Welcome to the OpenTox Community site
Welcome to the OpenTox community site. The goal of OpenTox is to provide a predictive toxicology framework and services providing users a unified access to distributed toxicological resources including data, computer models, validation and reporting.

OpenTox has been initiated as a collaborative project involving a combination of different enterprise, university and government research groups to design and build the initial OpenTox framework. Additionally numerous organizations with industry, regulatory or expert interests are being included from the start in providing guidance and direction. The goal is to expand OpenTox as a community project enabling additional expert and user participants to be involved in developments in as timely a manner as possible. To this end, our mission is to carry out developments in an open and transparent manner from the early days of the project, and to open up discussions and development to the global community at large, who may either participate in developments or provide user perspectives. Cooperation on data standards, data integration, ontologies, integration of algorithm predictions from different methods, and testing and validation all have significant collaboration opportunities and benefits for the community.
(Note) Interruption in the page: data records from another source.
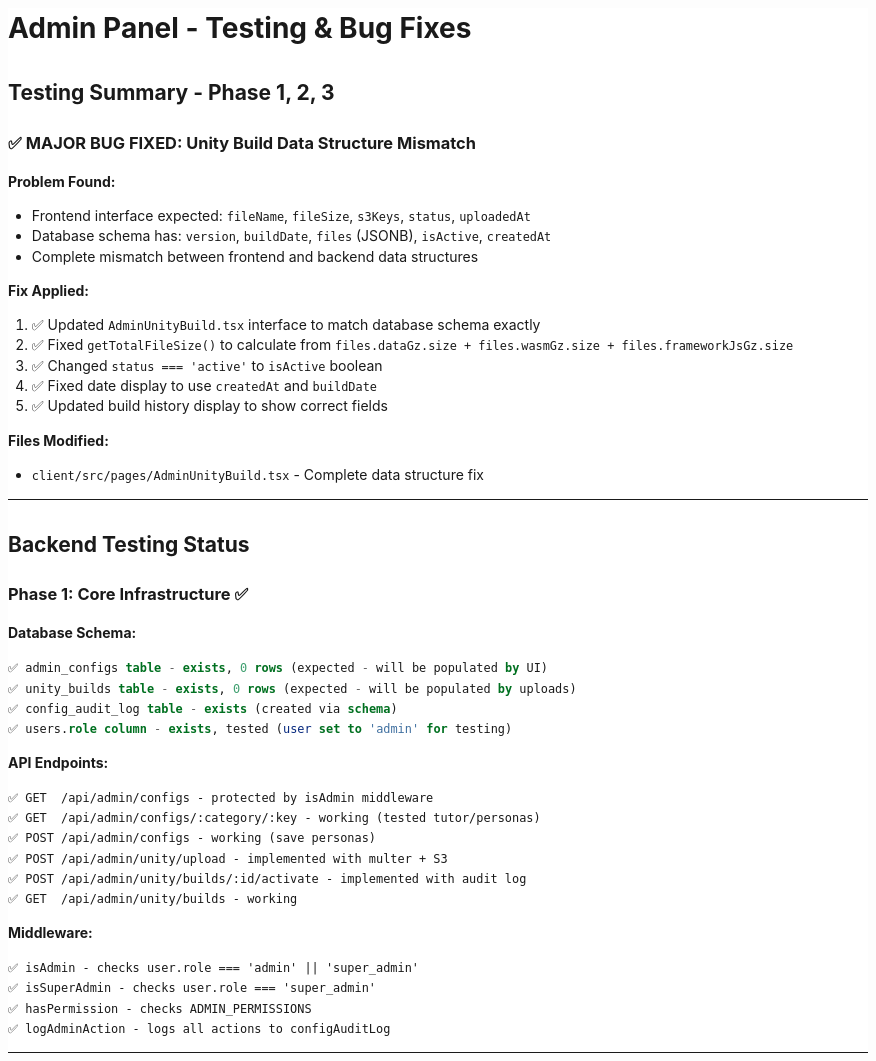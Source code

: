# Admin Panel - Testing & Bug Fixes

## Testing Summary - Phase 1, 2, 3

### ✅ **MAJOR BUG FIXED: Unity Build Data Structure Mismatch**

**Problem Found:**
- Frontend interface expected: `fileName`, `fileSize`, `s3Keys`, `status`, `uploadedAt`
- Database schema has: `version`, `buildDate`, `files` (JSONB), `isActive`, `createdAt`
- Complete mismatch between frontend and backend data structures

**Fix Applied:**
1. ✅ Updated `AdminUnityBuild.tsx` interface to match database schema exactly
2. ✅ Fixed `getTotalFileSize()` to calculate from `files.dataGz.size + files.wasmGz.size + files.frameworkJsGz.size`
3. ✅ Changed `status === 'active'` to `isActive` boolean
4. ✅ Fixed date display to use `createdAt` and `buildDate`
5. ✅ Updated build history display to show correct fields

**Files Modified:**
- `client/src/pages/AdminUnityBuild.tsx` - Complete data structure fix

---

## Backend Testing Status

### Phase 1: Core Infrastructure ✅
**Database Schema:**
```sql
✅ admin_configs table - exists, 0 rows (expected - will be populated by UI)
✅ unity_builds table - exists, 0 rows (expected - will be populated by uploads)
✅ config_audit_log table - exists (created via schema)
✅ users.role column - exists, tested (user set to 'admin' for testing)
```

**API Endpoints:**
```
✅ GET  /api/admin/configs - protected by isAdmin middleware
✅ GET  /api/admin/configs/:category/:key - working (tested tutor/personas)
✅ POST /api/admin/configs - working (save personas)
✅ POST /api/admin/unity/upload - implemented with multer + S3
✅ POST /api/admin/unity/builds/:id/activate - implemented with audit log
✅ GET  /api/admin/unity/builds - working
```

**Middleware:**
```
✅ isAdmin - checks user.role === 'admin' || 'super_admin'
✅ isSuperAdmin - checks user.role === 'super_admin'
✅ hasPermission - checks ADMIN_PERMISSIONS
✅ logAdminAction - logs all actions to configAuditLog
```

---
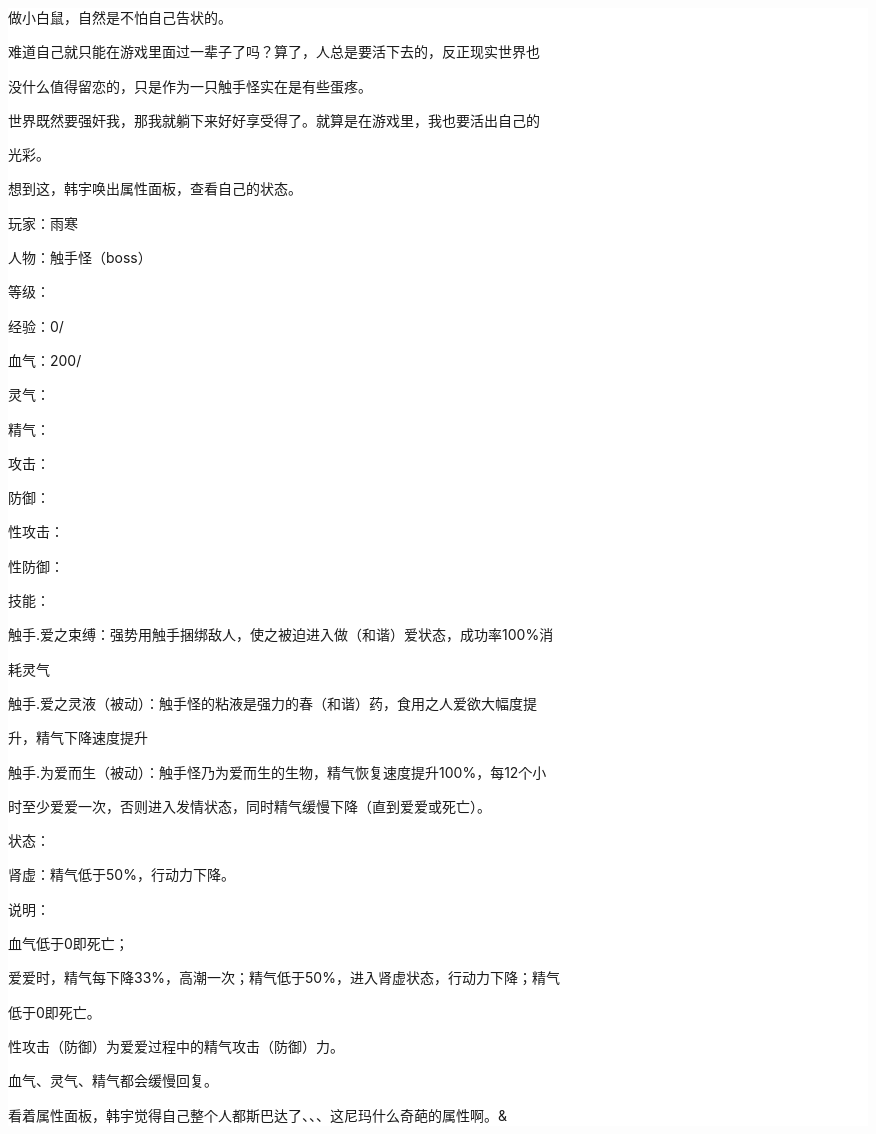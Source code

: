 做小白鼠，自然是不怕自己告状的。

难道自己就只能在游戏里面过一辈子了吗？算了，人总是要活下去的，反正现实世界也

没什么值得留恋的，只是作为一只触手怪实在是有些蛋疼。

世界既然要强奸我，那我就躺下来好好享受得了。就算是在游戏里，我也要活出自己的

光彩。

想到这，韩宇唤出属性面板，查看自己的状态。

玩家：雨寒

人物：触手怪（boss）

等级：

经验：0/

血气：200/

灵气：

精气：

攻击：

防御：

性攻击：

性防御：

技能：

触手.爱之束缚：强势用触手捆绑敌人，使之被迫进入做（和谐）爱状态，成功率100%消

耗灵气

触手.爱之灵液（被动）：触手怪的粘液是强力的春（和谐）药，食用之人爱欲大幅度提

升，精气下降速度提升

触手.为爱而生（被动）：触手怪乃为爱而生的生物，精气恢复速度提升100%，每12个小

时至少爱爱一次，否则进入发情状态，同时精气缓慢下降（直到爱爱或死亡）。

状态：

肾虚：精气低于50%，行动力下降。

说明：

血气低于0即死亡；

爱爱时，精气每下降33%，高潮一次；精气低于50%，进入肾虚状态，行动力下降；精气

低于0即死亡。

性攻击（防御）为爱爱过程中的精气攻击（防御）力。

血气、灵气、精气都会缓慢回复。

看着属性面板，韩宇觉得自己整个人都斯巴达了、、、这尼玛什么奇葩的属性啊。&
OpenTox is working to meet the requirements of the REACH legislation using alternative testing methods to contribute to the reduction of animal experiments for toxicity testing. It adheres and supports the OECD Guidelines for (Q)SAR Validation and incorporates the QSAR Model Reporting Format (QMRF) from the European Chemicals Bureau (ECB).
Relevant international authorities (e.g., ECB, ECVAM, US EPA, US FDA) and industry organisations participate actively in the advisory board of the OpenTox project and provide input for the continuing development of requirement definitions and standards for data, knowledge and model exchange.
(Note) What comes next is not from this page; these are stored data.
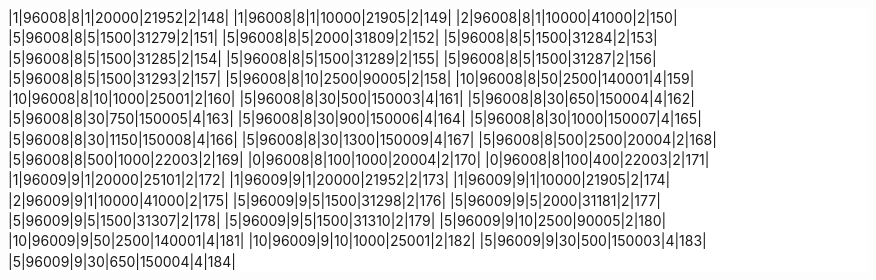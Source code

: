 |1|96008|8|1|20000|21952|2|148|
|1|96008|8|1|10000|21905|2|149|
|2|96008|8|1|10000|41000|2|150|
|5|96008|8|5|1500|31279|2|151|
|5|96008|8|5|2000|31809|2|152|
|5|96008|8|5|1500|31284|2|153|
|5|96008|8|5|1500|31285|2|154|
|5|96008|8|5|1500|31289|2|155|
|5|96008|8|5|1500|31287|2|156|
|5|96008|8|5|1500|31293|2|157|
|5|96008|8|10|2500|90005|2|158|
|10|96008|8|50|2500|140001|4|159|
|10|96008|8|10|1000|25001|2|160|
|5|96008|8|30|500|150003|4|161|
|5|96008|8|30|650|150004|4|162|
|5|96008|8|30|750|150005|4|163|
|5|96008|8|30|900|150006|4|164|
|5|96008|8|30|1000|150007|4|165|
|5|96008|8|30|1150|150008|4|166|
|5|96008|8|30|1300|150009|4|167|
|5|96008|8|500|2500|20004|2|168|
|5|96008|8|500|1000|22003|2|169|
|0|96008|8|100|1000|20004|2|170|
|0|96008|8|100|400|22003|2|171|
|1|96009|9|1|20000|25101|2|172|
|1|96009|9|1|20000|21952|2|173|
|1|96009|9|1|10000|21905|2|174|
|2|96009|9|1|10000|41000|2|175|
|5|96009|9|5|1500|31298|2|176|
|5|96009|9|5|2000|31181|2|177|
|5|96009|9|5|1500|31307|2|178|
|5|96009|9|5|1500|31310|2|179|
|5|96009|9|10|2500|90005|2|180|
|10|96009|9|50|2500|140001|4|181|
|10|96009|9|10|1000|25001|2|182|
|5|96009|9|30|500|150003|4|183|
|5|96009|9|30|650|150004|4|184|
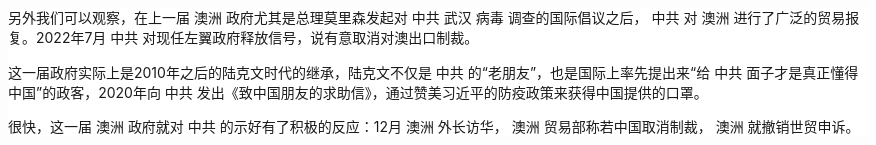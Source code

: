  <p>
  另外我们可以观察，在上一届
  <ok href="/term/1322">
   澳洲
  </ok>
  政府尤其是总理莫里森发起对
  <ok href="/term/1059">
   中共
  </ok>
  武汉
  <ok href="/term/6769">
   病毒
  </ok>
  调查的国际倡议之后，
  <ok href="/term/1059">
   中共
  </ok>
  对
  <ok href="/term/1322">
   澳洲
  </ok>
  进行了广泛的贸易报复。2022年7月
  <ok href="/term/1059">
   中共
  </ok>
  对现任左翼政府释放信号，说有意取消对澳出口制裁。
 </p>
 <p>
  这一届政府实际上是2010年之后的陆克文时代的继承，陆克文不仅是
  <ok href="/term/1059">
   中共
  </ok>
  的“老朋友”，也是国际上率先提出来“给
  <ok href="/term/1059">
   中共
  </ok>
  面子才是真正懂得中国”的政客，2020年向
  <ok href="/term/1059">
   中共
  </ok>
  发出《致中国朋友的求助信》，通过赞美习近平的防疫政策来获得中国提供的口罩。
 </p>
 <p>
  很快，这一届
  <ok href="/term/1322">
   澳洲
  </ok>
  政府就对
  <ok href="/term/1059">
   中共
  </ok>
  的示好有了积极的反应：12月
  <ok href="/term/1322">
   澳洲
  </ok>
  外长访华，
  <ok href="/term/1322">
   澳洲
  </ok>
  贸易部称若中国取消制裁，
  <ok href="/term/1322">
   澳洲
  </ok>
  就撤销世贸申诉。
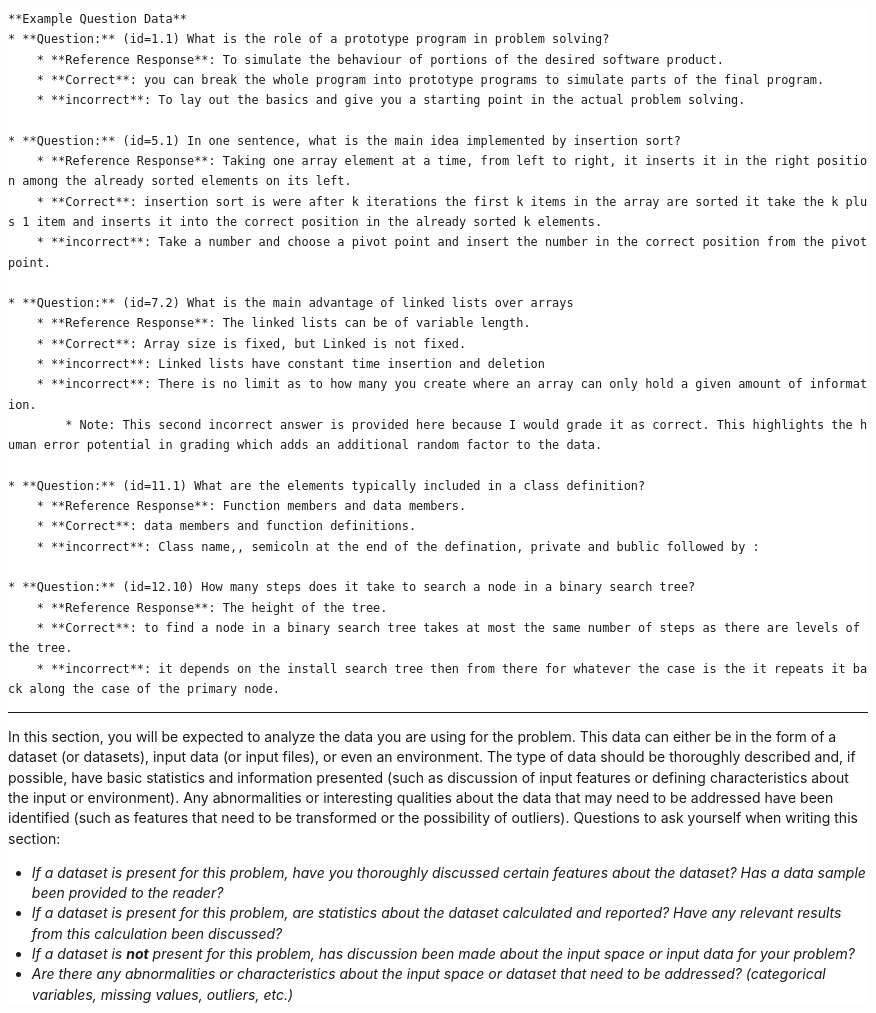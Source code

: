     **Example Question Data**
    * **Question:** (id=1.1) What is the role of a prototype program in problem solving?
        * **Reference Response**: To simulate the behaviour of portions of the desired software product.
        * **Correct**: you can break the whole program into prototype programs to simulate parts of the final program.
        * **incorrect**: To lay out the basics and give you a starting point in the actual problem solving.

    * **Question:** (id=5.1) In one sentence, what is the main idea implemented by insertion sort?
        * **Reference Response**: Taking one array element at a time, from left to right, it inserts it in the right position among the already sorted elements on its left.
        * **Correct**: insertion sort is were after k iterations the first k items in the array are sorted it take the k plus 1 item and inserts it into the correct position in the already sorted k elements.
        * **incorrect**: Take a number and choose a pivot point and insert the number in the correct position from the pivot point.    

    * **Question:** (id=7.2) What is the main advantage of linked lists over arrays
        * **Reference Response**: The linked lists can be of variable length.
        * **Correct**: Array size is fixed, but Linked is not fixed.
        * **incorrect**: Linked lists have constant time insertion and deletion
        * **incorrect**: There is no limit as to how many you create where an array can only hold a given amount of information.
            * Note: This second incorrect answer is provided here because I would grade it as correct. This highlights the human error potential in grading which adds an additional random factor to the data.

    * **Question:** (id=11.1) What are the elements typically included in a class definition?
        * **Reference Response**: Function members and data members.
        * **Correct**: data members and function definitions.
        * **incorrect**: Class name,, semicoln at the end of the defination, private and bublic followed by :   

    * **Question:** (id=12.10) How many steps does it take to search a node in a binary search tree?
        * **Reference Response**: The height of the tree.
        * **Correct**: to find a node in a binary search tree takes at most the same number of steps as there are levels of the tree.
        * **incorrect**: it depends on the install search tree then from there for whatever the case is the it repeats it back along the case of the primary node.    

---

In this section, you will be expected to analyze the data you are using for the problem. This data can either be in the form of a dataset (or datasets), input data (or input files), or even an environment. The type of data should be thoroughly described and, if possible, have basic statistics and information presented (such as discussion of input features or defining characteristics about the input or environment). Any abnormalities or interesting qualities about the data that may need to be addressed have been identified (such as features that need to be transformed or the possibility of outliers). Questions to ask yourself when writing this section:
- _If a dataset is present for this problem, have you thoroughly discussed certain features about the dataset? Has a data sample been provided to the reader?_
- _If a dataset is present for this problem, are statistics about the dataset calculated and reported? Have any relevant results from this calculation been discussed?_
- _If a dataset is **not** present for this problem, has discussion been made about the input space or input data for your problem?_
- _Are there any abnormalities or characteristics about the input space or dataset that need to be addressed? (categorical variables, missing values, outliers, etc.)_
OpenTox will actively support the development and validation of (Q)SAR models and algorithms by improving the interoperability between individual systems (common standards for data and model exchange), increasing the reproducibility of QSAR models (by providing common source of structures, toxicity data and algorithms) and by providing scientifically sound and easy-to-use validation routines. For this reason it is likely that the development cycle will speed up for (Q)SAR models and algorithms which will lead to improved and more reliable results. As OpenTox offers all of these features also for external developers and researchers we expect an international impact that can benefit many projects.